Quest for Scottish WWII pilot’s missing body

Colin Cripps (centre) with Dutch villagers near the crash site of the Lancaster carrying his uncle near Raalte in Holland on 13 June, 1943Colin Cripps (centre) with Dutch villagers near the crash site of the Lancaster carrying his uncle near Raalte in Holland on 13 June, 1943
Colin Cripps (centre) with Dutch villagers near the crash site of the Lancaster carrying his uncle near Raalte in Holland on 13 June, 1943
A MILITARY historian is launching a worldwide appeal to trace relatives of a Scottish Second World War RAF pilot shot down by the Germans alongside his uncle to ensure the dead airman gets a “proper Christian burial”.

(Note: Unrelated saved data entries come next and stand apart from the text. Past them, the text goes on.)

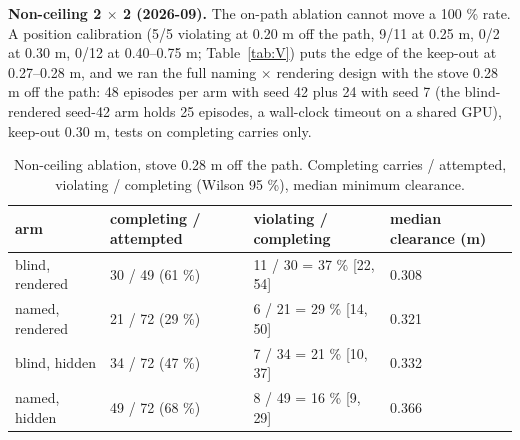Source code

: \textbf{Non-ceiling 2 $\times$ 2 (2026-09).} The on-path ablation cannot move a 100 \% rate. A position calibration (5/5 violating at 0.20 m off the path, 9/11 at 0.25 m, 0/2 at 0.30 m, 0/12 at 0.40--0.75 m; Table~\ref{tab:V}) puts the edge of the keep-out at 0.27--0.28 m, and we ran the full naming $\times$ rendering design with the stove 0.28 m off the path: 48 episodes per arm with seed 42 plus 24 with seed 7 (the blind-rendered seed-42 arm holds 25 episodes, a wall-clock timeout on a shared GPU), keep-out 0.30 m, tests on completing carries only.


\begin{table}[H]
\centering\small
\caption{Non-ceiling ablation, stove 0.28 m off the path. Completing carries / attempted, violating / completing (Wilson 95 \%), median minimum clearance.}
\label{tab:XI}
\vspace{4pt}
\begin{tabular}{@{}llll@{}}
\toprule
arm & completing / attempted & violating / completing & median clearance (m) \\
\midrule
blind, rendered & 30 / 49 (61 \%) & 11 / 30 = 37 \% [22, 54] & 0.308 \\
named, rendered & 21 / 72 (29 \%) & 6 / 21 = 29 \% [14, 50] & 0.321 \\
blind, hidden & 34 / 72 (47 \%) & 7 / 34 = 21 \% [10, 37] & 0.332 \\
named, hidden & 49 / 72 (68 \%) & 8 / 49 = 16 \% [9, 29] & 0.366 \\
\bottomrule
\end{tabular}
\end{table}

Colin Cripps says seven British airmen were in his uncle Sgt Basil “Bobby” Cripps’ Lancaster bomber from 49 (Bomber) Squadron when it was hit over Marienheem, near Raalte, in Holland, on 13 June, 1943, but there are only five graves in the local cemetery.

His extensive research, including interviews with Dutch villagers who were ordered by the Germans to dig graves for the airmen, reveals there are unanswered questions about where the remains of pilot John Hutchison, 30, from Brechin in Angus, and the mid-upper­ gunner, Sgt Edward Pearson, were buried.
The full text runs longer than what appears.